Fraud is a rampant part of digital advertising today. Why? Like Jesse James said when asked why he robbed banks, “That’s where the money is.” Many fraudsters, mobsters, and political hacksters have figured out they can stay one-step ahead of the honest digital verification processes. They can deliver fake news that attracts real dollars, or simply fake ad impressions that earn real money.
Can digital verification processes catch up? I doubt it. The incentive to cheat is great. Finding a way to capture just a small portion of the hundreds of billions spent on online advertising makes for handsome illicit profits. Mayhem artists will work hard to invent work-arounds for every new digital verification process.
For a politically motivated cheater, or a geopolitically motivated foreign government disrupter, it’s a win-win situation to create fraudulent-scare-content and earn money delivering it. Will they stop if the industry makes it harder? Not likely.
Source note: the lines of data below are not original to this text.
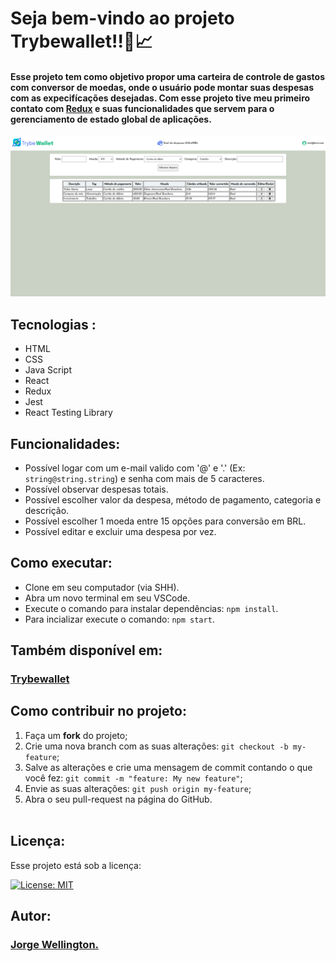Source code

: # Seja bem-vindo ao projeto Trybewallet!!💸📈

#### Esse projeto tem como objetivo propor uma carteira de controle de gastos com conversor de moedas, onde o usuário pode montar suas despesas com as expecifícações desejadas. Com esse projeto tive meu primeiro contato com <a href="https://redux.js.org/">Redux</a> e suas funcionalidades que servem para o gerenciamento de estado global de aplicações.

<div style="margin-top:15px">
  <img alt="exibição do projeto" src="cap.png">
</div>

## Tecnologias :

<ul>
  <li>HTML</li>
  <li>CSS</li>
  <li>Java Script</li>
  <li>React</li>
  <li>Redux</li>
  <li>Jest</li>
  <li>React Testing Library</li>
</ul>

## Funcionalidades:

- Possível logar com um e-mail valido com '@' e '.' (Ex: `string@string.string`) e senha com mais de 5 caracteres.
- Possível observar despesas totais.
- Possível escolher valor da despesa, método de pagamento, categoria e descrição.
- Possível escolher 1 moeda entre 15 opções para conversão em BRL.
- Possível editar e excluir uma despesa por vez.

## Como executar:

- Clone em seu computador (via SHH).
- Abra um novo terminal em seu VSCode.   
- Execute o comando para instalar dependências: `npm install`.
- Para incializar execute o comando: `npm start`.

## Também disponível em:

### <a href="https://trybewallet-gold.vercel.app/" ><b>Trybewallet</b></a>
<a href="https://trybewallet-gold.vercel.app/" ></a>

## Como contribuir no projeto:
  1. Faça um **fork** do projeto;
  2. Crie uma nova branch com as suas alterações: `git checkout -b my-feature`;
  3. Salve as alterações e crie uma mensagem de commit contando o que você fez: `git commit -m "feature: My new feature"`;
  4. Envie as suas alterações: `git push origin my-feature`;
  5. Abra o seu pull-request na página do GitHub.<br><br>

## Licença:

 Esse projeto está sob a licença: 

 [![License: MIT](https://img.shields.io/badge/License-MIT-yellow.svg)](https://opensource.org/licenses/MIT)

 ##  Autor:

### <a href="https://www.linkedin.com/in/jorge-reis-dev/" ><b>Jorge Wellington.</b></a>
<a href="https://www.linkedin.com/in/jorge-reis-dev/" ></a>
For a simply money-oriented fraudster, well it’s a big tent, room for them, too.
In today’s world, advertising rates available to be earned by legitimate publishers are depressed by the volume of low-rent or outright fraudulent content that attracts advertising, too.
The time has come for the legitimate digital press and advertisers who want to maximize their ROI on advertising to organize the 21st century’s digital version of the Alliance for Audited Media. In 1914, AAM predecessor, the Audit Bureau of Circulations, was formed to fight the rampant cheating in circulation claims among newspapers and magazines. Many cities had 3, 4 or 5 and more newspapers competing for circulation and advertising with widely varying degrees honesty. The ABC helped advertisers know where they could spend their money well. Some media properties prospered, others went by the wayside.
You may be thinking the industry has already addressed this problem. Au contraire. The Internet Advertising Bureau is not run for the benefit of legitimate publishers, nor for the benefit of advertisers. The IAB is controlled by the companies who pay the most dues, not the companies that invest in content, nor the advertisers, the tech companies who, like Google and Facebook ride on the backs of content. I’ll address this in more detail in a coming post.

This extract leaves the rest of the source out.